According to the criminal complaint, Morales-Rodriguez told detectives that her boyfriend wanted a son but she couldn't get pregnant. She told him she was pregnant anyway, but started to grow desperate as what would be her due date approached.
She told investigators she planned for two weeks to find a pregnant woman, take the baby and make it hers, the complaint said.
Morales-Rodriguez drove around on Wednesday searching for a pregnant woman, but found none, authorities said. On Thursday she drove around a nonprofit organization that provides Hispanics with health care and found Ramirez-Cruz.
The 23-year-old had moved from Puerto Rico to join her childhood sweetheart, Christian Mercado, said Mercado's father, Carlos Mercado. They already had three children together and Ramirez-Cruz was carrying their fourth.
Morales-Rodriguez told detectives she thought about telling her boyfriend the truth, but decided against it and offered Ramirez-Cruz a ride.
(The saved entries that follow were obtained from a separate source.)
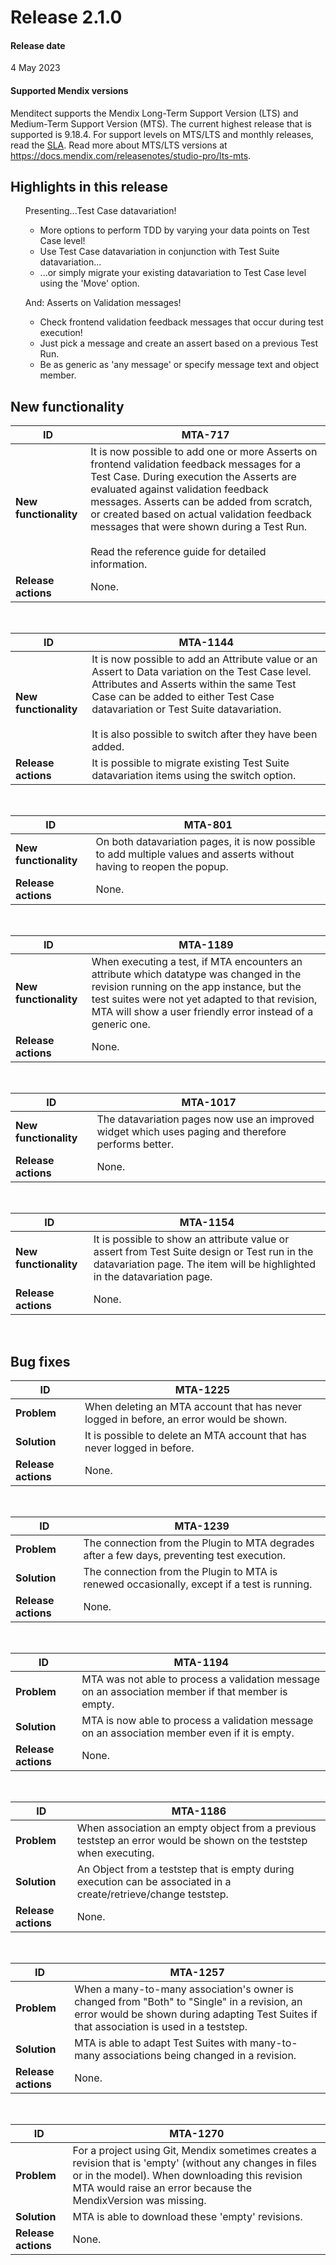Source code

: # Release 2.1.0

#### Release date

4 May 2023

#### Supported Mendix versions

Menditect supports the Mendix Long-Term Support Version (LTS) and Medium-Term Support Version (MTS). The current highest release that is supported is 9.18.4. For support levels on MTS/LTS and monthly releases, read the [SLA](../legal/sla).
Read more about MTS/LTS versions at https://docs.mendix.com/releasenotes/studio-pro/lts-mts.

## Highlights in this release

<ul><i class="fas fa-fire"></i>  Presenting...Test Case datavariation!
<ul>
<li>More options to perform TDD by varying your data points on Test Case level! </li>
<li>Use Test Case datavariation in conjunction with Test Suite datavariation...</li>
<li>...or simply migrate your existing datavariation to Test Case level using the 'Move' option.</li>
</ul>
</ul>

<ul><i class="fas fa-fire"></i>  And: Asserts on Validation messages!
<ul>
<li>Check frontend validation feedback messages that occur during test execution! </li>
<li>Just pick a message and create an assert based on a previous Test Run. </li>
<li>Be as generic as 'any message' or specify message text and object member. </li>
</ul>
</ul>


## New functionality 

| ID                    | MTA-717                                                                                                                                                                                                                                                                                                                                                                             |
| --------------------- | ----------------------------------------------------------------------------------------------------------------------------------------------------------------------------------------------------------------------------------------------------------------------------------------------------------------------------------------------------------------------------------- |
| __New functionality__ | It is now possible to add one or more Asserts on frontend validation feedback messages for a Test Case. During execution the Asserts are evaluated against validation feedback messages. Asserts can be added from scratch, or created based on actual validation feedback messages that were shown during a Test Run. <br/><br/>Read the reference guide for detailed information. |
| __Release actions__   | None.                                                                                                                                                                                                                                                                                                                                                                               |

<br/>


| ID                    | MTA-1144                                                                                                                                                                                                                                                                                             |
| --------------------- | ---------------------------------------------------------------------------------------------------------------------------------------------------------------------------------------------------------------------------------------------------------------------------------------------------- |
| __New functionality__ | It is now possible to add an Attribute value or an Assert to Data variation on the Test Case level. Attributes and Asserts within the same Test Case can be added to either Test Case datavariation or Test Suite datavariation. <br/><br/>It is also possible to switch after they have been added. |
| __Release actions__   | It is possible to migrate existing Test Suite datavariation items using the switch option.                                                                                                                                                                                                           |

<br/>


| ID                    | MTA-801                                                                                                                |
| --------------------- | ---------------------------------------------------------------------------------------------------------------------- |
| __New functionality__ | On both datavariation pages, it is now possible to add multiple values and asserts without having to reopen the popup. |
| __Release actions__   | None.                                                                                                                  |

<br/>


| ID                    | MTA-1189                                                                                                                                                                                                                                               |
| --------------------- | ------------------------------------------------------------------------------------------------------------------------------------------------------------------------------------------------------------------------------------------------------ |
| __New functionality__ | When executing a test, if MTA encounters an attribute which datatype was changed in the revision running on the app instance, but the test suites were not yet adapted to that revision, MTA will show a user friendly error instead of a generic one. |
| __Release actions__   | None.                                                                                                                                                                                                                                                  |

<br/>


| ID                    | MTA-1017                                                                                            |
| --------------------- | --------------------------------------------------------------------------------------------------- |
| __New functionality__ | The datavariation pages now use an improved widget which uses paging and therefore performs better. |
| __Release actions__   | None.                                                                                               |

<br/>


| ID                    | MTA-1154                                                                                                                                                                  |
| --------------------- | ------------------------------------------------------------------------------------------------------------------------------------------------------------------------- |
| __New functionality__ | It is possible to show an attribute value or assert from Test Suite design or Test run in the datavariation page. The item will be highlighted in the datavariation page. |
| __Release actions__   | None.                                                                                                                                                                     |

<br/>


## Bug fixes

| ID                  | MTA-1225                                                                               |
| ------------------- | -------------------------------------------------------------------------------------- |
| __Problem__         | When deleting an MTA account that has never logged in before, an error would be shown. |
| __Solution__        | It is possible to delete an MTA account that has never logged in before.               |
| __Release actions__ | None.                                                                                  |

<br/>


| ID                  | MTA-1239                                                                                    |
| ------------------- | ------------------------------------------------------------------------------------------- |
| __Problem__         | The connection from the Plugin to MTA degrades after a few days, preventing test execution. |
| __Solution__        | The connection from the Plugin to MTA is renewed occasionally, except if a test is running. |
| __Release actions__ | None.                                                                                       |

<br/>


| ID                  | MTA-1194                                                                                           |
| ------------------- | -------------------------------------------------------------------------------------------------- |
| __Problem__         | MTA was not able to process a validation message on an association member if that member is empty. |
| __Solution__        | MTA is now able to process a validation message on an association member even if it is empty.      |
| __Release actions__ | None.                                                                                              |

<br/>

| ID                  | MTA-1186                                                                                                          |
| ------------------- | ----------------------------------------------------------------------------------------------------------------- |
| __Problem__         | When association an empty object from a previous teststep an error would be shown on the teststep when executing. |
| __Solution__        | An Object from a teststep that is empty during execution can be associated in a create/retrieve/change teststep.  |
| __Release actions__ | None.                                                                                                             |

<br/>

| ID                  | MTA-1257                                                                                                                                                                                 |
| ------------------- | ---------------------------------------------------------------------------------------------------------------------------------------------------------------------------------------- |
| __Problem__         | When a many-to-many association's owner is changed from "Both" to "Single" in a revision, an error would be shown during adapting Test Suites if that association is used in a teststep. |
| __Solution__        | MTA is able to adapt Test Suites with many-to-many associations being changed in a revision.                                                                                             |
| __Release actions__ | None.                                                                                                                                                                                    |

<br/>

| ID                  | MTA-1270                                                                                                                                                                                                                    |
| ------------------- | --------------------------------------------------------------------------------------------------------------------------------------------------------------------------------------------------------------------------- |
| __Problem__         | For a project using Git, Mendix sometimes creates a revision that is 'empty' (without any changes in files or in the model). When downloading this revision MTA would raise an error because the MendixVersion was missing. |
| __Solution__        | MTA is able to download these 'empty' revisions.                                                                                                                                                                            |
| __Release actions__ | None.                                                                                                                                                                                                                       |

<br/>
Telling Ramirez-Cruz she needed to change her shoes, she drove them to her weathered two-story house on Milwaukee's south side. Ramirez-Cruz went inside to use the bathroom. When she emerged, Morales-Rodriguez was waiting for her with a baseball bat.
The complaint said Morales-Rodriguez began to bludgeon her. Ramirez-Cruz fell to the ground. Morales-Rodriguez straddled the younger woman and choked her until she passed out, the complaint said. Morales-Rodriguez then duct-taped Ramirez-Cruz's feet and hands and taped over her mouth and nose. She cut her open with the knife, the complaint said, telling detectives she was trying to imitate a procedure she had seen on the Discovery Channel.
When she pulled the fetus out, the baby wasn't breathing, Morales-Rodriguez said. She smeared some of Ramirez-Cruz's blood around her thighs to make people think she herself was bleeding from giving birth. Then she called 911 and said she'd given birth to a stillborn. She was taken to a hospital, but left before she was fully examined, the complaint said.
An autopsy the next day revealed that the baby wasn't the product of a natural birth. Police returned to Morales-Rodriguez's house that day and took her back to the hospital. An examination verified she hadn't given birth and officers arrested her.
Morales-Rodriguez is due back in court Oct. 19 for a preliminary hearing.
Similar cases of women taking an unborn child from a mother's womb were reported in Massachusetts and Oregon in 2009, in Pennsylvania in 2007, in Illinois in 2006 and Missouri in 2004.
Garcia said she was convinced Morales-Ramirez was pregnant, saying she even rubbed her belly. The last time Garcia saw her, on Oct. 3, Morales-Ramirez told her she was going to have a Cesarean section in two weeks. But she also seemed depressed, refusing to come out of her house to even join Garcia for a walk.
"She just wanted to be in the house," Garcia said, tears filling her eyes. "I'm so confused I don't know what to do."
Carlos Mercado, 59, said he couldn't stand up when he heard Ramirez-Cruz was dead.
"My heart, oh my God, it's hurting me. I can't sleep," he said.
His son, who declined to speak with reporters at his home Monday, must now raise the couple's three children alone without much money, Carlos Mercado said. The oldest child is only six.
"He'll have to be the mother and father. I don't know how he's going to make it. He's got to grow them up, take them to school, get them in the shower," Mercado said. "He's real sad. He's real hurt."